The criteria for eligibility for the Spark Fund are as follows:
- Groups led by women, girls, and trans and intersex people. Those whose rights are at stake are the decision makers in the project.
Example: If a group is working on trans rights, trans people should be the ones deciding upon the group’s activities and how the group’s money should be spent. The spokespersons for the group, as well as those being paid, should be trans people. Non- trans people can also work for the group in different capacities providing they are not the ones leading it.
- Groups working from a feminist and/or a women’s, girls, trans or intersex rights perspective.
Example: A proposal for a project to work on women and housing issues puts the experiences of women at the core of its work. The group identifies the specific barriers women face in accessing decent and affordable housing. They also speak to the challenges of different groups of women (e.g. both urban and rural) in accessing housing. The experiences of women and the issues they face are at the core of the project, rather than being included as just one of its many elements, and the proposed solutions reflect this perspective.
- Groups working on urgent and contested political issues in the Netherlands or the ABCSSS islands.
Example: A group of Muslim women organise for their rights and try to make their concerns heard in an environment where wearing a hijab, niqab or similar covering is contested by both state bodies and members of the public.
- Groups working on structural and systemic change.
Example: A migrant women's group provides shelter services to other migrant women in order to respond to their immediate needs. But the group also works to tackle the fundamental barriers to accessing such services so that other migrant women they do not or cannot reach will also benefit in the longer term.
In addition, the Spark Fund will prioritise:
Non-formalised/non-registered, nascent groups that have a budget below €30,000 per year, and that have limited resources (e.g. no paid staff, no office space, etc.)
Please note that you do not need a bank account, residence permit or any other form of of identification to submit an application.

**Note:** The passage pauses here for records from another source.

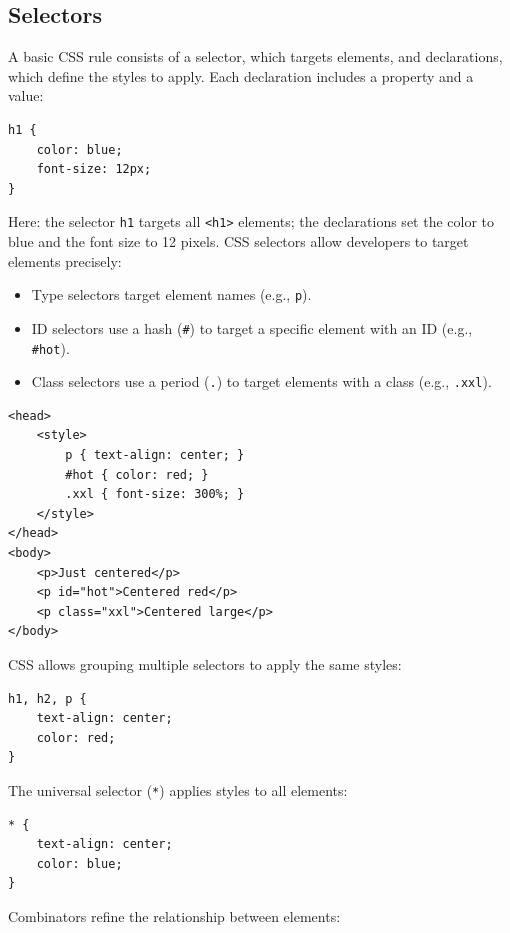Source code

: \subsection*{Selectors}
A basic CSS rule consists of a selector, which targets elements, and declarations, which define the styles to apply. Each declaration includes a property and a value:
\begin{verbatim}
h1 {
    color: blue;
    font-size: 12px;
}
\end{verbatim}
Here: the selector \texttt{h1} targets all \texttt{<h1>} elements; the declarations set the color to blue and the font size to 12 pixels. CSS selectors allow developers to target elements precisely:
\begin{itemize}
    \item Type selectors target element names (e.g., \texttt{p}).
    \item ID selectors use a hash (\texttt{\#}) to target a specific element with an ID (e.g., \texttt{\#hot}).
    \item Class selectors use a period (\texttt{.}) to target elements with a class (e.g., \texttt{.xxl}).
\end{itemize}
\begin{verbatim}
<head>
    <style>
        p { text-align: center; }
        #hot { color: red; }
        .xxl { font-size: 300%; }
    </style>
</head>
<body>
    <p>Just centered</p>
    <p id="hot">Centered red</p>
    <p class="xxl">Centered large</p>
</body>
\end{verbatim}
CSS allows grouping multiple selectors to apply the same styles:
\begin{verbatim}
h1, h2, p {
    text-align: center;
    color: red;
}
\end{verbatim}
The universal selector (\texttt{*}) applies styles to all elements:
\begin{verbatim}
* {
    text-align: center;
    color: blue;
}
\end{verbatim}
Combinators refine the relationship between elements:
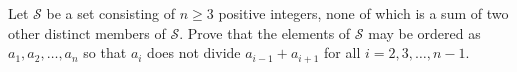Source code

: Let $\mathcal{S}$ be a set consisting of $n \ge 3$ positive integers, none of which is a sum of two other distinct members of $\mathcal{S}$. Prove that the elements of $\mathcal{S}$ may be ordered as $a_1, a_2, \dots, a_n$ so that $a_i$ does not divide $a_{i - 1} + a_{i + 1}$ for all $i = 2, 3, \dots, n - 1$.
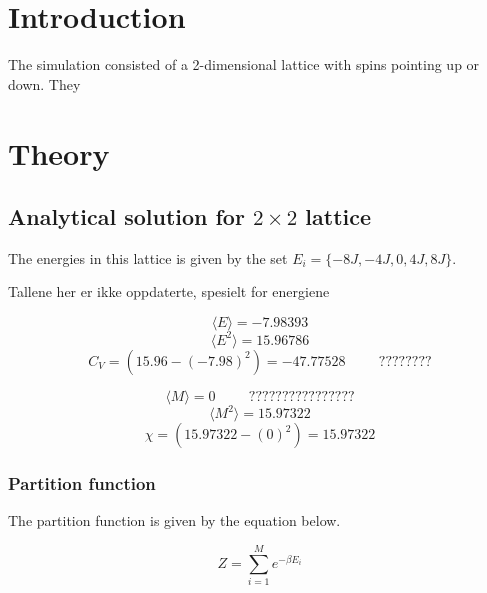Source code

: \documentclass{article}
\begin{document}
\vspace{1cm}

\tableofcontents

\vspace{1cm}

\vspace{1cm}

\section{Introduction} \label{sec:Introduction}

The simulation consisted of a 2-dimensional lattice with spins pointing up or down. They

\vspace{1cm}

\section{Theory} \label{sec:Theory}

\subsection{Analytical solution for \texorpdfstring{ $2 \times 2$ }{text} lattice}

The energies in this lattice is given by the set $E_i = \{- 8 J, -4J, 0 , 4J, 8J \}$.

Tallene her er ikke oppdaterte, spesielt for energiene

$$ \langle E \rangle = - 7.98393 $$
$$ \langle E^2 \rangle = 15.96786 $$
$$ C_V = (15.96 - (-7.98)^2) = -47.77528 \hspace{1cm} ???????? $$

$$ \langle M \rangle = 0 \hspace{1cm} ???????????????? $$
$$ \langle M^2 \rangle = 15.97322$$
$$ \chi = (15.97322 - (0)^2) = 15.97322 $$


\subsubsection{Partition function}

The partition function is given by the equation below.

\begin{equation} \label{eq:partitionfunction}
    Z = \sum_{i=1} ^{M} e^{- \beta E_i}
\end{equation} \\
\end{document}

In addition, your your organisation does not have to be registered as a 'foundation'.
You can submit your request via an online application form, as a video recording or audio recording. Mama Cash accepts applications in English and Dutch. If you prefer to not submit your application in English or Dutch, you can contact us at email@example.com and we will work with you to submit the application in your preferred language.
Click here to learn about groups that received a Spark Fund grant in 2020.
How to apply:
Mama Cash’s 2022 online grantmaking window for the Spark Fund is open for applications from 1 August – 31 August 2022, 11:59 pm CEST. You can submit an application in one of the three formats below.
Applicants will also play a role in making decisions about Spark Fund grants. If your application is shortlisted, your group will be asked to vote online for your top 10 Spark applications from a list of shortlisted proposals. This will be announced on 27 September 2022. The final decision about your application will be shared by 25 October 2022.
- Our understanding of feminism is that it comes in many forms, but at its core we see it as work that address or challenges sexism and patriarchal gender norms (in relation to sexuality, class, race, migration status, ability, and so on) with the goal of ending inequality and injustice.